Who is Naoki? The name held little meaning to Chicago food enthusiasts two months ago, but now it stands for one of the best sushi spots in the city as well as its signature style of sashimi. He is Naoki Nakashima, chef at Lettuce Entertain You's hidden sushi restaurant inside Intro.
Born in Fukuoka, Japan, Naoki began working in restaurants at the age of 16, spending time at noodle shops and the local fish market. At 21, he moved to The States and began a job at a California Japanese restaurant, working his way up from dishwasher to the sushi counter. His Chicago culinary career began as NoMI, where he pioneered their elegant sushi program. From there, he did the same at Lettuce's Shaw's Crab House.
It wasn't until earlier this year that Naoki's sushi stopped playing second fiddle, when Lettuce turned over the reigns at its clandestine sushi spot in Lincoln Park. Here, not only does he serve the standbys of spicy tuna maki and hamachi nigiri, but also a modern-style of sashimi dubbed Naoki-style.
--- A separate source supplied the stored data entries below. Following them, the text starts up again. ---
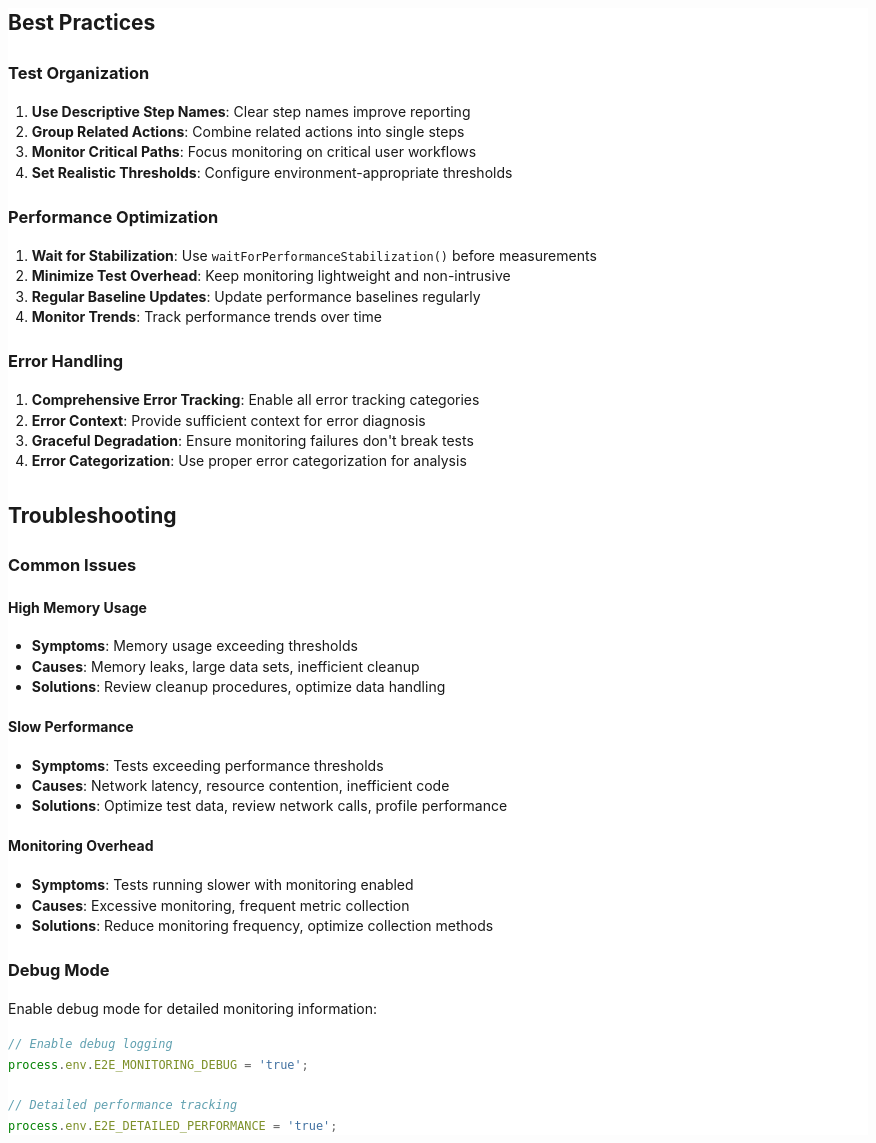 ## Best Practices

### Test Organization

1. **Use Descriptive Step Names**: Clear step names improve reporting
2. **Group Related Actions**: Combine related actions into single steps
3. **Monitor Critical Paths**: Focus monitoring on critical user workflows
4. **Set Realistic Thresholds**: Configure environment-appropriate thresholds

### Performance Optimization

1. **Wait for Stabilization**: Use `waitForPerformanceStabilization()` before measurements
2. **Minimize Test Overhead**: Keep monitoring lightweight and non-intrusive
3. **Regular Baseline Updates**: Update performance baselines regularly
4. **Monitor Trends**: Track performance trends over time

### Error Handling

1. **Comprehensive Error Tracking**: Enable all error tracking categories
2. **Error Context**: Provide sufficient context for error diagnosis
3. **Graceful Degradation**: Ensure monitoring failures don't break tests
4. **Error Categorization**: Use proper error categorization for analysis

## Troubleshooting

### Common Issues

#### High Memory Usage
- **Symptoms**: Memory usage exceeding thresholds
- **Causes**: Memory leaks, large data sets, inefficient cleanup
- **Solutions**: Review cleanup procedures, optimize data handling

#### Slow Performance
- **Symptoms**: Tests exceeding performance thresholds
- **Causes**: Network latency, resource contention, inefficient code
- **Solutions**: Optimize test data, review network calls, profile performance

#### Monitoring Overhead
- **Symptoms**: Tests running slower with monitoring enabled
- **Causes**: Excessive monitoring, frequent metric collection
- **Solutions**: Reduce monitoring frequency, optimize collection methods

### Debug Mode

Enable debug mode for detailed monitoring information:

```typescript
// Enable debug logging
process.env.E2E_MONITORING_DEBUG = 'true';

// Detailed performance tracking
process.env.E2E_DETAILED_PERFORMANCE = 'true';
```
This takes traditional sashimi, which is simply sliced, raw fish, and throws tradition to the wind with a smattering of sauces and seasonings.
Naoki admits that he might be one of the first to serve this composed-style of sashimi in Chicago, but his inspiration comes from another sushi great: Nobuyuki "Nobu" Matsuhisa. Nobu's new-style sashimi became his signature after a customer sent back a plate of fresh flounder, claiming it was too raw. A drizzling of hot olive oil solved that problem. Since then, he's given salmon and fluke similar treatments with additional flavors — including sesame oil, ginger, and citrus — at his dozens of restaurants.
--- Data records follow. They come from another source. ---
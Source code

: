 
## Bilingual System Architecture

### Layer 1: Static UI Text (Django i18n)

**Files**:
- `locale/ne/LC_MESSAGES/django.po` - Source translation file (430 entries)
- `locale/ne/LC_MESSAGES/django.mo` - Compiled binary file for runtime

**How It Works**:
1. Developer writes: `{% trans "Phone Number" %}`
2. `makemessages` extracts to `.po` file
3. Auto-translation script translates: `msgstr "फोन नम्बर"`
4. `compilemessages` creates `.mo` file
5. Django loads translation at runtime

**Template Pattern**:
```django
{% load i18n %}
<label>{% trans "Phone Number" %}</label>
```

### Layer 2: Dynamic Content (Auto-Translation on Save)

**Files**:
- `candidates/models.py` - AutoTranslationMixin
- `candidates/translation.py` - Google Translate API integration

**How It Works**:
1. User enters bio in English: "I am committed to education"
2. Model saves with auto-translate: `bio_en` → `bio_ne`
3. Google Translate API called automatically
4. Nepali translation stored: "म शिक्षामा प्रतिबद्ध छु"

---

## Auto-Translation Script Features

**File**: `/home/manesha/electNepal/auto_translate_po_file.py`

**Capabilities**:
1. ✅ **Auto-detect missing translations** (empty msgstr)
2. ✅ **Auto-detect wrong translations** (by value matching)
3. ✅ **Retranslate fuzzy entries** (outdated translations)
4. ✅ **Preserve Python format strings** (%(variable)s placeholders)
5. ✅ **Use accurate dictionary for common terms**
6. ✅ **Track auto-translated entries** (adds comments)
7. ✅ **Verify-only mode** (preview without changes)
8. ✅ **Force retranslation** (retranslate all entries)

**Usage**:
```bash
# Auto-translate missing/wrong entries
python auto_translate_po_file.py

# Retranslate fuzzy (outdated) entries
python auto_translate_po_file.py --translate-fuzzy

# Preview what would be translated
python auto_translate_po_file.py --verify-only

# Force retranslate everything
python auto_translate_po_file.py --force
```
At Naoki, thin slices of madai, or sea bream that was swimming in the waters of South Korea 24-hours ago, act as a base for this edible artwork. They are drizzled with pumped-up ponzu sauce that is combined with sautéed shimeji mushroom broth. Ume, or pickled plum sauce, acts as the final component in this mosaic. Naoki explains that each ingredient compliments the delicate white fish, and when put together, the flavors enhance each bite.
"Most of my sushi still follows the Japanese ingredients — soy sauce, yuzu juice, poznu sauce — that stuff is a base," Naoki says. "Then I twist it."
- Naoki Nakashima slices madai, or sea bream, from South Korea.
- Each piece of madai is carefully arranged on a plate.
- Garnishes include a shiso leaf as well as shimeji mushrooms.
- The artful arrangement makes a strong case for tweezer food.
- The sashimi is finished with ponzu and mushroom broth as well as pickled plum sauce.